Children who have a poor diet are more likely to have a mental health problem as an adolescent, research has found.
Wendy Oddy, of the Telethon Institute for Child Health Research in Western Australia, found the typical Western dietary pattern increased a child's chance of developing emotional and behavioural problems.
The Western dietary pattern was found to increase the likelihood of an individual being withdrawn, depressed, anxious, aggressive and delinquent.
Dr Oddy studied 1600 14-year-olds and identified two distinct dietary patterns that influenced the wellbeing of an individual.
She associated a Western dietary pattern with burgers, pies, sausage rolls, confectionary, red meat, refined grains, full-fat dairy food, dressings and sauces.
A healthy dietary pattern was linked with red, yellow and leafy-green vegetables, fresh fruit and legumes, wholegrains and fish.
"We then adjusted the analysis to take into account things you would expect to be associated with mental health, like family functioning, family income, single mothers, biological fathers not living at home, parents who smoke and parents' education," Dr Oddy said.

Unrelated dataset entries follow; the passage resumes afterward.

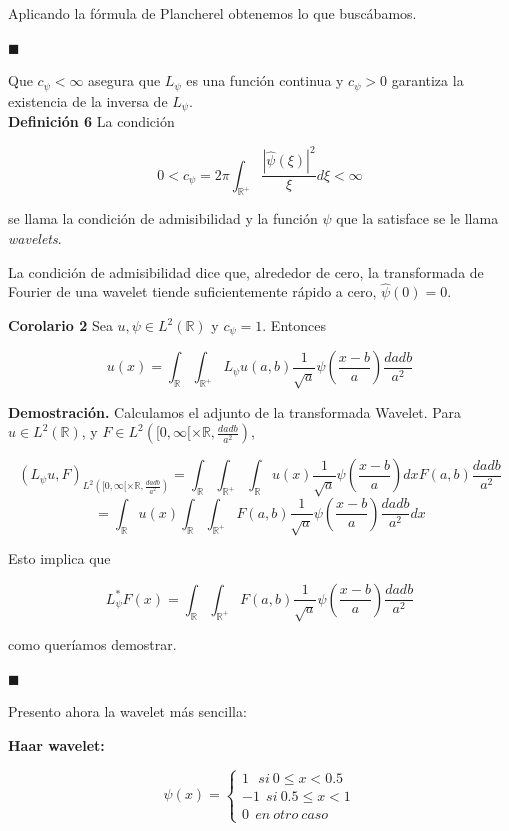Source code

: \begin{itemize}
Aplicando la fórmula de Plancherel obtenemos lo que buscábamos.

\hfill$\blacksquare$

Que $c_\psi < \infty$ asegura que $L_\psi$ es una función continua y $c_\psi > 0$ garantiza la existencia de la inversa de $L_\psi$. \\

\textbf{Definición 6} La condición

$$0 < c_\psi = 2\pi \int_{\mathbb{R}^+} \frac{|\hat{\psi}(\xi)|^2}{\xi} d\xi < \infty$$

se llama la condición de admisibilidad y la función $\psi$ que la satisface se le llama \textit{wavelets}.

La condición de admisibilidad dice que, alrededor de cero, la transformada de Fourier de una wavelet tiende suficientemente rápido a cero, $\hat{\psi}(0) = 0$.

\textbf{Corolario 2} Sea $u, \psi \in L^2(\mathbb{R})$ y $c_\psi = 1$. Entonces

$$u(x) = \int_{\mathbb{R}} \int_{\mathbb{R}^+} L_\psi u(a,b) \frac{1}{\sqrt{a}} \psi\left(\frac{x-b}{a}\right) \frac{da db}{a^2}$$

\textbf{Demostración.} Calculamos el adjunto de la transformada Wavelet. Para $u \in L^2(\mathbb{R})$, y $F \in L^2 \left( [0,\infty[ \times \mathbb{R}, \frac{da db}{a^2}\right)$,

$$(L_\psi u, F)_{L^2 \left( [0,\infty[ \times \mathbb{R}, \frac{da db}{a^2}\right)} = \int_{\mathbb{R}} \int_{\mathbb{R}^+} \int_{\mathbb{R}} u(x) \frac{1}{\sqrt{a}} \psi\left(\frac{x-b}{a}\right)dx F(a,b) \frac{da db}{a^2}$$
$$ = \int_{\mathbb{R}} u(x) \int_{\mathbb{R}} \int_{\mathbb{R}^+} F(a,b) \frac{1}{\sqrt{a}} \psi\left(\frac{x-b}{a}\right) \frac{da db}{a^2}dx $$

Esto implica que

$$L_\psi^* F(x) = \int_{\mathbb{R}} \int_{\mathbb{R}^+} F(a,b) \frac{1}{\sqrt{a}} \psi\left(\frac{x-b}{a}\right) \frac{da db}{a^2}$$

como queríamos demostrar.

\hfill$\blacksquare$

Presento ahora la wavelet más sencilla:

\textbf{Haar wavelet:} 

$$\psi(x) = \begin{cases}
	1 \  \ \ si \ 0 \leq x < 0.5 \\
	-1 \ \  si \ 0.5 \leq x < 1 \\
	0 \ \ en \ otro \ caso
\end{cases}$$


\end{itemize}
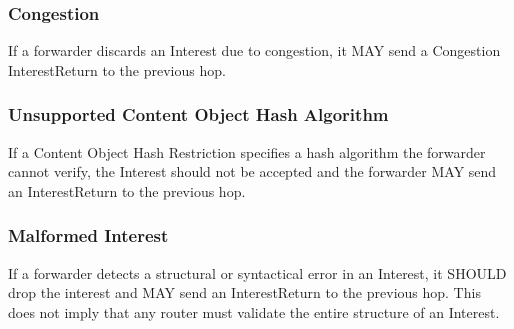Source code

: \documentclass[12pt]{article}
\begin{document}
\subsubsection{Congestion}
If a forwarder discards an Interest due to congestion, it MAY send a
Congestion InterestReturn to the previous hop.

\subsubsection{Unsupported Content Object Hash Algorithm}
If a Content Object Hash Restriction specifies a hash algorithm the
forwarder cannot verify, the Interest should not be accepted and the
forwarder MAY send an InterestReturn to the previous hop.

\subsubsection{Malformed Interest}
If a forwarder detects a structural or syntactical error in an
Interest, it SHOULD drop the interest and MAY send an InterestReturn
to the previous hop.  This does not imply that any router must
validate the entire structure of an Interest.




\end{document}
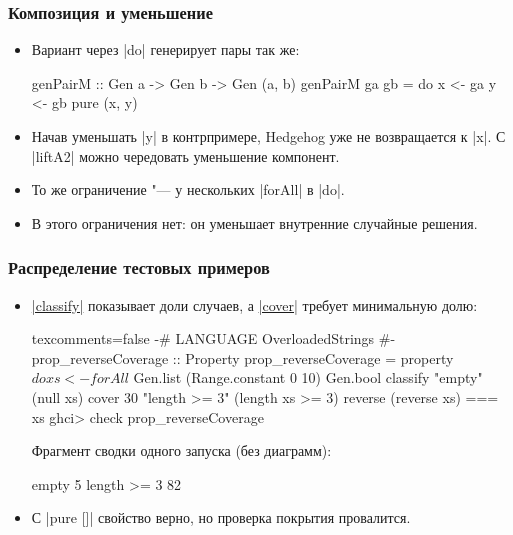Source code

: \documentclass[11pt]{beamer}
\begin{document}
\begin{frame}[fragile]
  \frametitle{Композиция и уменьшение}
  \begin{itemize}
    \item Вариант через \haskinline|do| генерирует пары так же:
          \begin{haskellsmall}
            genPairM :: Gen a -> Gen b -> Gen (a, b)
            genPairM ga gb = do
              x <- ga
              y <- gb
              pure (x, y)
          \end{haskellsmall}
          \pause
    \item Начав уменьшать \haskinline|y| в контрпримере, Hedgehog уже не возвращается к \haskinline|x|. С \haskinline|liftA2| можно чередовать уменьшение компонент.
    \item То же ограничение "--- у нескольких \haskinline|forAll| в \haskinline|do|.
    \item В  этого ограничения нет: он уменьшает внутренние случайные решения.
  \end{itemize}
\end{frame}

\begin{frame}[fragile]
  \frametitle{Распределение тестовых примеров}
  \begin{itemize}
    \item \href{https://hackage.haskell.org/package/hedgehog/docs/Hedgehog.html#v:classify}{\haskinline|classify|} показывает доли случаев, а \href{https://hackage.haskell.org/package/hedgehog/docs/Hedgehog.html#v:cover}{\haskinline|cover|} требует минимальную долю:
          \begin{haskellsmall*}{texcomments=false}
            {-# LANGUAGE OverloadedStrings #-}
            prop_reverseCoverage :: Property
            prop_reverseCoverage = property $ do
              xs <- forAll $ Gen.list
                (Range.constant 0 10) Gen.bool
              classify "empty" (null xs)
              cover 30 "length >= 3" (length xs >= 3)
              reverse (reverse xs) === xs
            ghci> check prop_reverseCoverage
          \end{haskellsmall*}
          \pause
          {\footnotesize Фрагмент сводки одного запуска (без диаграмм):}
          \begin{ghcismall}
            empty        5%
            length >= 3 82%
          \end{ghcismall}
    \item С \haskinline|pure []| свойство верно, но проверка покрытия провалится.
  \end{itemize}
\end{frame}
\end{document}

The Western dietary pattern was found to increase the likelihood of an individual being withdrawn, depressed, anxious, aggressive and delinquent. It also contributed to the "obesity explosion".
Dr Oddy said that even though teenagers were generally getting enough of the "good" foods from the healthy diet, they were also getting a lot of the less healthy foods. "There's a lot of snacking that's going on in between meals and a lot of drinks that are readily available and are being consumed as snacks," she said.

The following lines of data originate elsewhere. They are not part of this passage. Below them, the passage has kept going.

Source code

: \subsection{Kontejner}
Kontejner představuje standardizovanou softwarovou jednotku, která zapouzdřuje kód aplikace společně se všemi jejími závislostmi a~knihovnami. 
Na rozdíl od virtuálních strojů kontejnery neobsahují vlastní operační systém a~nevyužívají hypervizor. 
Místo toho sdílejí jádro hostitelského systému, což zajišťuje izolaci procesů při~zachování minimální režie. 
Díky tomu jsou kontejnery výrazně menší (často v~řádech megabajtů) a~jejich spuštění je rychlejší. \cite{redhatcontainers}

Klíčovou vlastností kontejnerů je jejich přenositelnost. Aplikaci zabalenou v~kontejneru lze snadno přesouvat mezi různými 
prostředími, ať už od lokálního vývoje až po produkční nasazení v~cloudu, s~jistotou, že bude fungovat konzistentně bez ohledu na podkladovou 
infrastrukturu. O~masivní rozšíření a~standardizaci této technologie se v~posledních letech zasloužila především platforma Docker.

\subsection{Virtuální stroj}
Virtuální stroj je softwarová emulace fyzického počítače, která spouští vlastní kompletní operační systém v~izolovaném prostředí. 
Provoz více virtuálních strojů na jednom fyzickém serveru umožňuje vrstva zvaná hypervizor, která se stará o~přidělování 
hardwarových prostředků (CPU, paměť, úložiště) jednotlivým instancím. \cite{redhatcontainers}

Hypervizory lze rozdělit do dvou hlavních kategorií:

She found that many children were unaware of their snacking habits and it was not uncommon for them "to eat a whole packet of chips while watching TV and not even realise".
"We live in a Western society, so you would expect the children to have a Western diet, but I guess because we live in a Western society we also have the ability to choose a healthy or unhealthy diet," she said.

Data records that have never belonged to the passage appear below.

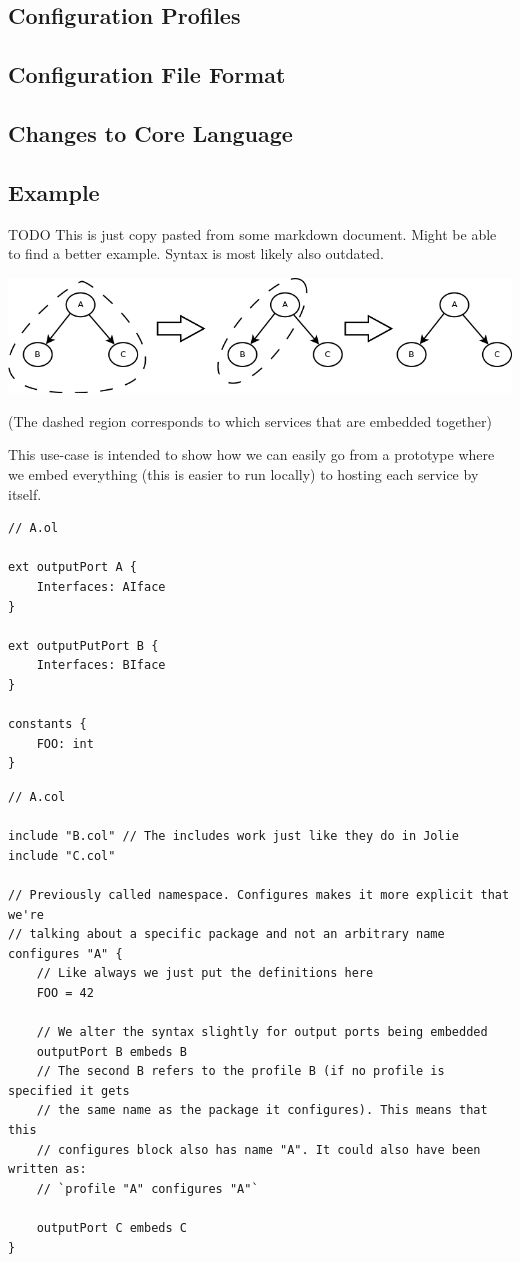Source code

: \subsection{Configuration Profiles}

\subsection{Configuration File Format}

\subsection{Changes to Core Language}

\subsection{Example}

TODO This is just copy pasted from some markdown document. Might be able to
find a better example. Syntax is most likely also outdated.

\includegraphics[width=\textwidth]{prototypes.png}

(The dashed region corresponds to which services that are embedded together)

This use-case is intended to show how we can easily go from a prototype where
we embed everything (this is easier to run locally) to hosting each service by
itself.

\begin{verbatim}
// A.ol

ext outputPort A {
    Interfaces: AIface
}

ext outputPutPort B {
    Interfaces: BIface
}

constants {
    FOO: int
}
\end{verbatim}

\begin{verbatim}
// A.col

include "B.col" // The includes work just like they do in Jolie
include "C.col"

// Previously called namespace. Configures makes it more explicit that we're
// talking about a specific package and not an arbitrary name
configures "A" {
    // Like always we just put the definitions here
    FOO = 42

    // We alter the syntax slightly for output ports being embedded
    outputPort B embeds B
    // The second B refers to the profile B (if no profile is specified it gets
    // the same name as the package it configures). This means that this
    // configures block also has name "A". It could also have been written as:
    // `profile "A" configures "A"`

    outputPort C embeds C
}
\end{verbatim}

Healthy eating habits were "personal and family issues" that should be encouraged from youth, she said.
"It's really got to start from the word 'go', because in our studies we have been looking at nutritional factors associated with general mental health and it does seem the earlier children have a poorer diet, the earlier the mental health problems.
"We have to teach our kids that nutritious foods, such as fruit, can be nice and tasty and are treats as well - not just lollies."